ACTIVITY: Please give the entries below again exactly, omitting every picture.

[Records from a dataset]
•••••

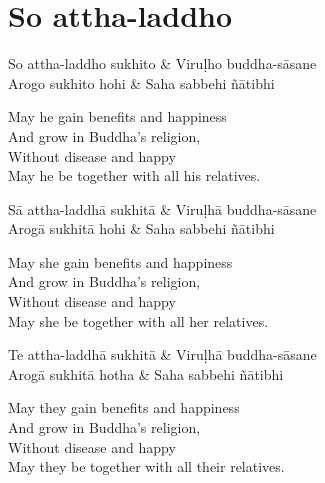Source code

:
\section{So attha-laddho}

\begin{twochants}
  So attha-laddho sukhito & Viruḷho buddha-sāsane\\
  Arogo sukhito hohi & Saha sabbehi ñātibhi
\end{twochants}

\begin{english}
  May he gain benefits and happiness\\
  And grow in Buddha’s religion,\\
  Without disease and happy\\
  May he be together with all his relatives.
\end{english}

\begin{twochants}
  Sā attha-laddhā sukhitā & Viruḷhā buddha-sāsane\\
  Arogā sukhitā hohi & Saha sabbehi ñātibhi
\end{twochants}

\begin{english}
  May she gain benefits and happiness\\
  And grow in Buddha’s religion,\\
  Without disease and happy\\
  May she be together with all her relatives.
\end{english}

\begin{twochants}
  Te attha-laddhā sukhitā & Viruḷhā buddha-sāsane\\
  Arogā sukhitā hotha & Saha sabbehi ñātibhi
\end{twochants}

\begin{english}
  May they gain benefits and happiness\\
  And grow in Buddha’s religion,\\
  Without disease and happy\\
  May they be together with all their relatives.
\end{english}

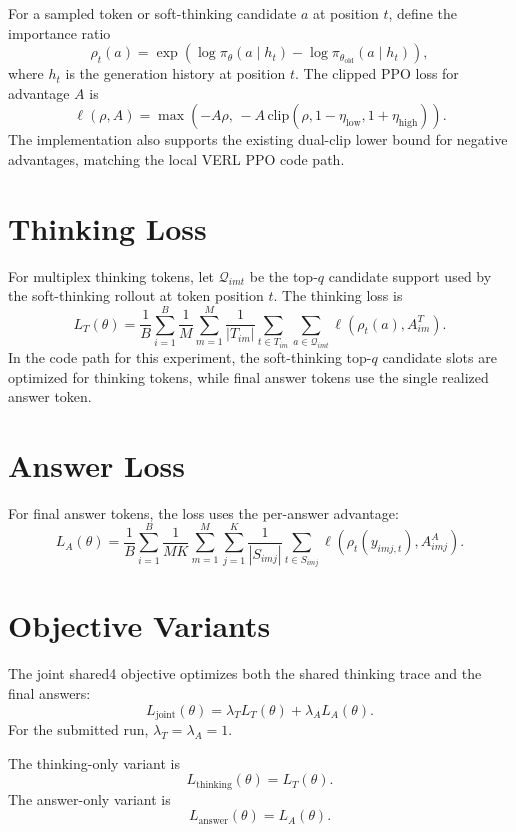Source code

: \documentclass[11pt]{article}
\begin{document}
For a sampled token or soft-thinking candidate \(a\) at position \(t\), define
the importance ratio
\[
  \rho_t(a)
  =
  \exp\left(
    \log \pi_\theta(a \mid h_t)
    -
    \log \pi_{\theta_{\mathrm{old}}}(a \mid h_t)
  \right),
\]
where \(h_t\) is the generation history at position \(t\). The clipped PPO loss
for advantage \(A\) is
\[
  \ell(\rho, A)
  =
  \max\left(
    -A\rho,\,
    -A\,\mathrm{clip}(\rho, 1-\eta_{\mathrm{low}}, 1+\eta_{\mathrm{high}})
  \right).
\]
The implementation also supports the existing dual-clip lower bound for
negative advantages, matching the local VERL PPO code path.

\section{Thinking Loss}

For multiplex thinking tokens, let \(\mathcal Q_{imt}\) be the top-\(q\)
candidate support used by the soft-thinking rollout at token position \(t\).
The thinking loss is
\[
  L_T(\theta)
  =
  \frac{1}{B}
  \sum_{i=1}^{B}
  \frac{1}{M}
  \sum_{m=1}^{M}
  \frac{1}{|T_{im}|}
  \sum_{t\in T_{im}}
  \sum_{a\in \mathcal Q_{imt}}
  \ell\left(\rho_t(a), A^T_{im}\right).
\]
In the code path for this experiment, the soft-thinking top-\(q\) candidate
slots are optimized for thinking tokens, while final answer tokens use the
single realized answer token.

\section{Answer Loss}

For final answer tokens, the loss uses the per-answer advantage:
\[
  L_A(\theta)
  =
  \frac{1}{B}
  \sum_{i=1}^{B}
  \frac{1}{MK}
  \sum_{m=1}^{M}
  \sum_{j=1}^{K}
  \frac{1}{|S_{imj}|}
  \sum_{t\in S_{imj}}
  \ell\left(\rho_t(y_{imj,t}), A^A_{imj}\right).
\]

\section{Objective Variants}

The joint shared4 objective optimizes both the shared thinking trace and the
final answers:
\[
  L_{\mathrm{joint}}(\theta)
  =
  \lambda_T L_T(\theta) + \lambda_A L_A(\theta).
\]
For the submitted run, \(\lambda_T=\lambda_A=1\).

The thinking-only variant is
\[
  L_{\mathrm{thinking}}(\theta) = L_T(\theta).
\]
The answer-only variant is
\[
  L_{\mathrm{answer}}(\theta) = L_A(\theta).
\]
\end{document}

•••••

ANSWER TO THE EXERCISE:
Source code

:
\section{So attha-laddho}

\begin{twochants}
  So attha-laddho sukhito & Viruḷho buddha-sāsane\\
  Arogo sukhito hohi & Saha sabbehi ñātibhi
\end{twochants}

\begin{english}
  May he gain benefits and happiness\\
  And grow in Buddha’s religion,\\
  Without disease and happy\\
  May he be together with all his relatives.
\end{english}

\begin{twochants}
  Sā attha-laddhā sukhitā & Viruḷhā buddha-sāsane\\
  Arogā sukhitā hohi & Saha sabbehi ñātibhi
\end{twochants}

\begin{english}
  May she gain benefits and happiness\\
  And grow in Buddha’s religion,\\
  Without disease and happy\\
  May she be together with all her relatives.
\end{english}

\begin{twochants}
  Te attha-laddhā sukhitā & Viruḷhā buddha-sāsane\\
  Arogā sukhitā hotha & Saha sabbehi ñātibhi
\end{twochants}

\begin{english}
  May they gain benefits and happiness\\
  And grow in Buddha’s religion,\\
  Without disease and happy\\
  May they be together with all their relatives.
\end{english}

Source code

: \documentclass[11pt]{article}
\begin{document}
For a sampled token or soft-thinking candidate \(a\) at position \(t\), define
the importance ratio
\[
  \rho_t(a)
  =
  \exp\left(
    \log \pi_\theta(a \mid h_t)
    -
    \log \pi_{\theta_{\mathrm{old}}}(a \mid h_t)
  \right),
\]
where \(h_t\) is the generation history at position \(t\). The clipped PPO loss
for advantage \(A\) is
\[
  \ell(\rho, A)
  =
  \max\left(
    -A\rho,\,
    -A\,\mathrm{clip}(\rho, 1-\eta_{\mathrm{low}}, 1+\eta_{\mathrm{high}})
  \right).
\]
The implementation also supports the existing dual-clip lower bound for
negative advantages, matching the local VERL PPO code path.

\section{Thinking Loss}

For multiplex thinking tokens, let \(\mathcal Q_{imt}\) be the top-\(q\)
candidate support used by the soft-thinking rollout at token position \(t\).
The thinking loss is
\[
  L_T(\theta)
  =
  \frac{1}{B}
  \sum_{i=1}^{B}
  \frac{1}{M}
  \sum_{m=1}^{M}
  \frac{1}{|T_{im}|}
  \sum_{t\in T_{im}}
  \sum_{a\in \mathcal Q_{imt}}
  \ell\left(\rho_t(a), A^T_{im}\right).
\]
In the code path for this experiment, the soft-thinking top-\(q\) candidate
slots are optimized for thinking tokens, while final answer tokens use the
single realized answer token.

\section{Answer Loss}

For final answer tokens, the loss uses the per-answer advantage:
\[
  L_A(\theta)
  =
  \frac{1}{B}
  \sum_{i=1}^{B}
  \frac{1}{MK}
  \sum_{m=1}^{M}
  \sum_{j=1}^{K}
  \frac{1}{|S_{imj}|}
  \sum_{t\in S_{imj}}
  \ell\left(\rho_t(y_{imj,t}), A^A_{imj}\right).
\]

\section{Objective Variants}

The joint shared4 objective optimizes both the shared thinking trace and the
final answers:
\[
  L_{\mathrm{joint}}(\theta)
  =
  \lambda_T L_T(\theta) + \lambda_A L_A(\theta).
\]
For the submitted run, \(\lambda_T=\lambda_A=1\).

The thinking-only variant is
\[
  L_{\mathrm{thinking}}(\theta) = L_T(\theta).
\]
The answer-only variant is
\[
  L_{\mathrm{answer}}(\theta) = L_A(\theta).
\]
\end{document}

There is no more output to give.